Rep: Shelbi Asrianti/ Red: Friska Yolandha
Sebuah survei baru menemukan bahwa sebagian kalangan Gen Z menjalani
Foto: Antara/Septianda Perdana
Sebuah survei baru menemukan bahwa sebagian kalangan Gen Z menjalani "kehidupan ganda" di dunia nyata dan dunia maya.

REPUBLIKA.CO.ID, JAKARTA -- Sebuah survei baru menemukan bahwa sebagian kalangan Gen Z menjalani "kehidupan ganda" di dunia nyata dan dunia maya. Dalam penelitian yang dilakukan oleh OnePoll untuk Lenovo tersebut, banyak Gen Z merasa kepribadiannya di dunia nyata jauh berbeda dengan saat online.

Dikutip dari laman Independent, Jumat (31/5/2024), studi itu sebenarnya melibatkan 2.000 peserta yang merupakan warga Amerika lintas generasi. Para peserta mendiskusikan kebiasaan media sosialnya. Hasilnya, 46 persen Gen Z merasa punya "kehidupan ganda" seperti yang telah disebutkan.

Baca Juga

Ketika ditanya apakah "kepribadian online" itu dirahasiakan dari keluarga, 31 persen responden Gen Z menjawab "ya". Selain itu, 53 persen Gen Z merasa lebih nyaman dan mudah ketika berkomunikasi secara daring dibandingkan secara langsung.

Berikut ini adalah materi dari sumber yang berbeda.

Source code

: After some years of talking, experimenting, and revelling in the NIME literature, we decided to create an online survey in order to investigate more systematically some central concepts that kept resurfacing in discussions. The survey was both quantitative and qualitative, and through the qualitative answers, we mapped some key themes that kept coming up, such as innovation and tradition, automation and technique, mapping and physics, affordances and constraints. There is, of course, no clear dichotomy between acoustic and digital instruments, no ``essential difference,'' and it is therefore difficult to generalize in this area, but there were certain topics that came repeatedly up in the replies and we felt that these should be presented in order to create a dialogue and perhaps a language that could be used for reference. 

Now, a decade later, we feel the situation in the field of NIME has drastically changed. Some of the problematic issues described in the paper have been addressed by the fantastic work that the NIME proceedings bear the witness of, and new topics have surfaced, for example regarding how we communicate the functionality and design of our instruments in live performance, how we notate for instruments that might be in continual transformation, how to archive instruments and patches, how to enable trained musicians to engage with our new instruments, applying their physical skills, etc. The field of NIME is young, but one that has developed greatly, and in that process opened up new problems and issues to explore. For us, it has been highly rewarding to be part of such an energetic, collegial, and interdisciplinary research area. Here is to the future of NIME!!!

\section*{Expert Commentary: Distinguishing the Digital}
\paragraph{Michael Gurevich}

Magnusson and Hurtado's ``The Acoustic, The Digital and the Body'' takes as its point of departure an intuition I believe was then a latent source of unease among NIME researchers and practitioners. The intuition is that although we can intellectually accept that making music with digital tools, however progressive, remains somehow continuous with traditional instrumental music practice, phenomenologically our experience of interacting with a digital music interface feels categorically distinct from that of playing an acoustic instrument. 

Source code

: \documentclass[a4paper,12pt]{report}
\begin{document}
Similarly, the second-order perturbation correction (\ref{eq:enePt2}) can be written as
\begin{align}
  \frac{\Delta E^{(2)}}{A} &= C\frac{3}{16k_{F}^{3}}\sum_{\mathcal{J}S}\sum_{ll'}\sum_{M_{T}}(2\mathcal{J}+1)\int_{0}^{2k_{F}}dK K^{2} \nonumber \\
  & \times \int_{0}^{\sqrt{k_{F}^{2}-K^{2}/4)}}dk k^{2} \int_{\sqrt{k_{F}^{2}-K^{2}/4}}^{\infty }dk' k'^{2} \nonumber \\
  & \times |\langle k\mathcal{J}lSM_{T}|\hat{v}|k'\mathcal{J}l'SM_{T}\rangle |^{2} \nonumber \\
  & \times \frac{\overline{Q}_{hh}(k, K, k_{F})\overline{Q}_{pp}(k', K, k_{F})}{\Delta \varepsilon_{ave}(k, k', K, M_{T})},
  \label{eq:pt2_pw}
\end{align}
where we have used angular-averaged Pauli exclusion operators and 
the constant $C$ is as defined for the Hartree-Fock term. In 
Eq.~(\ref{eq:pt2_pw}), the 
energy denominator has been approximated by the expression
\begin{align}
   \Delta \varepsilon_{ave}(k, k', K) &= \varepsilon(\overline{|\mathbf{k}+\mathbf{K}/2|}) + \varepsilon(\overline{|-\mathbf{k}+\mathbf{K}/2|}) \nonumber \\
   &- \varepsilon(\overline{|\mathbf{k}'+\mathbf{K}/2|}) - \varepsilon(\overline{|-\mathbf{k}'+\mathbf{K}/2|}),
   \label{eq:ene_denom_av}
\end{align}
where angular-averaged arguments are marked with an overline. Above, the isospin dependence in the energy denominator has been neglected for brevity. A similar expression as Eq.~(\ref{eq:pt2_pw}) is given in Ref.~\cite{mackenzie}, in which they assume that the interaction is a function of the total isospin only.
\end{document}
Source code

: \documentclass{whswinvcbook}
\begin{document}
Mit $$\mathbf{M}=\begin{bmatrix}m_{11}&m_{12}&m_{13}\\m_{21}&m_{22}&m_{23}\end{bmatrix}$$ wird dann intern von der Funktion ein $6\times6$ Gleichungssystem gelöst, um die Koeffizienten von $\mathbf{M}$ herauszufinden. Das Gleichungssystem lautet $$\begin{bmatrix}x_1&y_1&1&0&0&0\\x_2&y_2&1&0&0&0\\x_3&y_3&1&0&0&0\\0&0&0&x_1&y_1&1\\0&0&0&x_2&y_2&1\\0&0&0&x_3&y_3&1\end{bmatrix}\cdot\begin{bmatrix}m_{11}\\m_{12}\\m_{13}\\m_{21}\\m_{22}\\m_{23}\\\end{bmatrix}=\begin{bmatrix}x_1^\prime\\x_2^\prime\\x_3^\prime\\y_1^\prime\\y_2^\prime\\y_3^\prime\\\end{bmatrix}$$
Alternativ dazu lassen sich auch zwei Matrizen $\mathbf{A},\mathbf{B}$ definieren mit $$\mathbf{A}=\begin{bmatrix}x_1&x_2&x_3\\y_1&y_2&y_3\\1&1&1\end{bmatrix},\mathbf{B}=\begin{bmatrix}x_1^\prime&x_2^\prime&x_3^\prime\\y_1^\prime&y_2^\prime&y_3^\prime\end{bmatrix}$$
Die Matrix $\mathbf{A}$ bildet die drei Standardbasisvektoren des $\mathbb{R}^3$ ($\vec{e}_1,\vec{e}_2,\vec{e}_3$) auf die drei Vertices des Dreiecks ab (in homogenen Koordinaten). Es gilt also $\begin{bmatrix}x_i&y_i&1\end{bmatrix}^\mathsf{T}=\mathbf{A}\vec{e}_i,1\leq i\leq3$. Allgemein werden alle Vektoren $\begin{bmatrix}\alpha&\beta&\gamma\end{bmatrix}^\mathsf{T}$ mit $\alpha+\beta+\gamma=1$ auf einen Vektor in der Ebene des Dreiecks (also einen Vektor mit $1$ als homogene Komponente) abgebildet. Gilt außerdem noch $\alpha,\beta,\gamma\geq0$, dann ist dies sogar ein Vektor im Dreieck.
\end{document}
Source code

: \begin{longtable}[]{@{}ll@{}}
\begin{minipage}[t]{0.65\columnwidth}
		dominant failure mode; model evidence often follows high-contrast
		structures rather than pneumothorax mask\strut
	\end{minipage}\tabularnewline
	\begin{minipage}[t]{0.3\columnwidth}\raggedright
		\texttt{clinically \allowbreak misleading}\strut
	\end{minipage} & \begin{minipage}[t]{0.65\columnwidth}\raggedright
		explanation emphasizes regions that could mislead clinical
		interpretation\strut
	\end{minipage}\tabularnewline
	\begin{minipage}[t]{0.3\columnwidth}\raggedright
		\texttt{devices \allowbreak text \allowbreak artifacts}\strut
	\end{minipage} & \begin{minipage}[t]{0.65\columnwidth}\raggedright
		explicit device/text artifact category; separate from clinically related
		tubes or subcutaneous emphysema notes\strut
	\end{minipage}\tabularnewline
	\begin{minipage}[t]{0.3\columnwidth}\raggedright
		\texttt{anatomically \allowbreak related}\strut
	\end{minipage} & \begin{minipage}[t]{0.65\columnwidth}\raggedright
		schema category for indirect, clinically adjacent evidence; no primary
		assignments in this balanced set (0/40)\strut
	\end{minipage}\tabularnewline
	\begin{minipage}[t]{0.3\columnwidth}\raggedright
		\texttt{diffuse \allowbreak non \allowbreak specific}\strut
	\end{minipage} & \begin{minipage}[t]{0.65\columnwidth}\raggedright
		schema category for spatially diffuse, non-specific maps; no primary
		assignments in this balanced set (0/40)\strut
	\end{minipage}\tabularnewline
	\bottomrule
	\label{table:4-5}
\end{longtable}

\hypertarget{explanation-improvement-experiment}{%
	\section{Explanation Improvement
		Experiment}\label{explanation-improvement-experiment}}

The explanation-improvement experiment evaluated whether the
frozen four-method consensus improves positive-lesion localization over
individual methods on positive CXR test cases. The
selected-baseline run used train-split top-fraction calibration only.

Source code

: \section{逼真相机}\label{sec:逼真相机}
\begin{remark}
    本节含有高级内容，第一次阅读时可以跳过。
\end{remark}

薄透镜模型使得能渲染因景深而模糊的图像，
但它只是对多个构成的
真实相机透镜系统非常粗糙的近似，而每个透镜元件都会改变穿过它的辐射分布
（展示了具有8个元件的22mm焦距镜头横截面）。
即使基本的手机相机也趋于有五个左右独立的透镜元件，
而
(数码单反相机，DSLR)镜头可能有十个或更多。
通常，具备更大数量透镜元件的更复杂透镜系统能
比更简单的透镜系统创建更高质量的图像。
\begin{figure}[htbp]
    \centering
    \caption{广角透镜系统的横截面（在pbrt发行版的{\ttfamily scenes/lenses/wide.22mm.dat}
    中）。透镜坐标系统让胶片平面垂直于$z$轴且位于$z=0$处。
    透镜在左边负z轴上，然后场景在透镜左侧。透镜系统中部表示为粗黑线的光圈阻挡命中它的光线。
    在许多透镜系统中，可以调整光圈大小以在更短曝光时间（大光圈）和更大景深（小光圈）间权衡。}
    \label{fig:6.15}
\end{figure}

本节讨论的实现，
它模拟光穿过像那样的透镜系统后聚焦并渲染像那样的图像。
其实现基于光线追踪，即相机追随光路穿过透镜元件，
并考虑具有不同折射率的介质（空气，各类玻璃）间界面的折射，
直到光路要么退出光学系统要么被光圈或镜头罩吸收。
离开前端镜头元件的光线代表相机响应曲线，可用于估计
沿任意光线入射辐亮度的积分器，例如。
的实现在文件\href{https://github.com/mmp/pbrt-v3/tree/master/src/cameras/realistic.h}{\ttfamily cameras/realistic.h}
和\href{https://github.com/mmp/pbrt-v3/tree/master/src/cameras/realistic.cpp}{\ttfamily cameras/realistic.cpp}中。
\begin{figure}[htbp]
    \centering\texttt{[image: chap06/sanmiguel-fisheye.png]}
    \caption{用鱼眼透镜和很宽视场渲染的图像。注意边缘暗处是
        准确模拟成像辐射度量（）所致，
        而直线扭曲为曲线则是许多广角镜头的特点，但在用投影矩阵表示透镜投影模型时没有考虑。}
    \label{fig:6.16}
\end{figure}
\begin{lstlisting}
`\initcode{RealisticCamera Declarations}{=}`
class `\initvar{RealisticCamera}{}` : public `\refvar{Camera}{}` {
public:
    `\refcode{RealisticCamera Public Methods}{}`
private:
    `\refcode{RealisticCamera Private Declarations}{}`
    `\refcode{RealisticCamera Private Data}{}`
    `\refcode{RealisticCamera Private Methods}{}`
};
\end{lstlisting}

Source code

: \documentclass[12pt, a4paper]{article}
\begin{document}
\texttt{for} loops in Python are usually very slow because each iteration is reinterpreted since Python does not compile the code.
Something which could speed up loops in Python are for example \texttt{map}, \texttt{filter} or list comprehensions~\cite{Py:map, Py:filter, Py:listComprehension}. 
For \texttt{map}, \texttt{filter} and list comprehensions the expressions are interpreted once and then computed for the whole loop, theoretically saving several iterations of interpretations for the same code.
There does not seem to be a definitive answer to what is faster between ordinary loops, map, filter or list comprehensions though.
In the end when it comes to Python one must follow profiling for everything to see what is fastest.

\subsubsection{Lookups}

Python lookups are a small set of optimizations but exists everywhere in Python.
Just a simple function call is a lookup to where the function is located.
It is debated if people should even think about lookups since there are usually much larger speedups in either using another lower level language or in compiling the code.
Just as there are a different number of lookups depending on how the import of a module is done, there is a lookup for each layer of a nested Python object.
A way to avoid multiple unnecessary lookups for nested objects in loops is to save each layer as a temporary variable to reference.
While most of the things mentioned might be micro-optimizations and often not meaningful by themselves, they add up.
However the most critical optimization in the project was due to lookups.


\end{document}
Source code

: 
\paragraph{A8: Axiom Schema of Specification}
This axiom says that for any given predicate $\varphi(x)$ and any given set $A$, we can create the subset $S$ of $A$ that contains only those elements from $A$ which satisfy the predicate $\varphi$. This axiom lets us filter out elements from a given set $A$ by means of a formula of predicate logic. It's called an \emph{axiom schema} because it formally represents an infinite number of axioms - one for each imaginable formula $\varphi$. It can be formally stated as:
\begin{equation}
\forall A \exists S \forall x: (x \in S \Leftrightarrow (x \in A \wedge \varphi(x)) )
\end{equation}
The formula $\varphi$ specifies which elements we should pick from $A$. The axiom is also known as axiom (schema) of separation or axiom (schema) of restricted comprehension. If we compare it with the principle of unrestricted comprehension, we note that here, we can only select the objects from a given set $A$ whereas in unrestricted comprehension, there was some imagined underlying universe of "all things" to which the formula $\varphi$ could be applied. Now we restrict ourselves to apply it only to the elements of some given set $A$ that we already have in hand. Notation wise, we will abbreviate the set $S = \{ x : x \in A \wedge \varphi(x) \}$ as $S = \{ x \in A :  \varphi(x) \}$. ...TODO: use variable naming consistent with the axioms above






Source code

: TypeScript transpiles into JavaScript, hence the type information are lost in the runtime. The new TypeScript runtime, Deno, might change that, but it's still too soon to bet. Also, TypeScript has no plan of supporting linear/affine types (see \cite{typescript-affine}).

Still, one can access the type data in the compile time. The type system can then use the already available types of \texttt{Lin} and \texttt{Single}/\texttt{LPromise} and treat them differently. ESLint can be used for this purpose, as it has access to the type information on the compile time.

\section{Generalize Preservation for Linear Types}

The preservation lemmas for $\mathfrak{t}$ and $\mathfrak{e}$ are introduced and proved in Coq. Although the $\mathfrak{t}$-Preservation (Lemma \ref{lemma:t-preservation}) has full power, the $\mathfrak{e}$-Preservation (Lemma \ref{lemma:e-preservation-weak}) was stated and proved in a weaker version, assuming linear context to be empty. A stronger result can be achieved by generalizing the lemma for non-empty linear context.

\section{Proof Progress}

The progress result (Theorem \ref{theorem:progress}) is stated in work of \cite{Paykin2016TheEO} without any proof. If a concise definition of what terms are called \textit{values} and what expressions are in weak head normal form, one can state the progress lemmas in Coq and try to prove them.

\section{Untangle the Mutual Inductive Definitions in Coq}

Sebenarnya, hampir setengah dari seluruh responden lintas generasi mengatakan ada keterputusan antara diri mereka saat komunikasi daring dan saat bertatap muka. Akan tetapi, 68 persen dari responden yang menjawab itu adalah bagian dari Gen Z.

Generasi lain ada juga yang mengalami hal serupa, dengan 38 persen generasi milenial, 18 persen generasi X, dan delapan persen generasi baby boomer mengklaim punya 'kehidupan ganda' di internet. Sebanyak 27 persen generasi milenial juga mengaku merahasiakan identitas daring dari keluarga.

Mengenai kemudahan melakukan percakapan online dibandingkan offline, 49 persen generasi milenial dan 35 persen Gen X mengakui hal tersebut. Sementara itu, hanya 23 persen generasi baby boomer yang merasakan hal serupa.

Semua responden juga ditanya seberapa terbuka mereka untuk berbagi pendapat secara online. Hasilnya menunjukkan 21 persen dari mereka merasa nyaman untuk menyampaikan argumen secara online dibandingkan secara langsung.  

Ada 19 persen responden yang mengatakan mereka merasa nyaman berbagi ketakutan atau rasa tidak aman mereka secara online, dibandingkan secara offline. Sejumlah 19 persen meyatakan terbuka mengenai keyakinan politik mereka.

Jika dibandingkan dengan orang yang sedang offline, 20 persen responden mengatakan kepribadian online mereka memiliki kesukaan dan ketidaksukaan yang lebih jelas. Beberapa responden juga menunjukkan bahwa kepribadian online mereka memiliki kehidupan dan ketidaksukaan yang berbeda serta opini yang lebih kontroversial dibandingkan diri di dunia nyata.

Survei OnePoll ini mewakili upaya Lenovo untuk proyek “Work for Humankind” dan “Meet Your Digital” yang meneliti bagaimana kepribadian online seseorang berbeda dari dirinya di dunia nyata. Untuk eksperimen ini, Lenovo menggunakan kecerdasan buatan (AI) mutakhir serta perangkat pintar.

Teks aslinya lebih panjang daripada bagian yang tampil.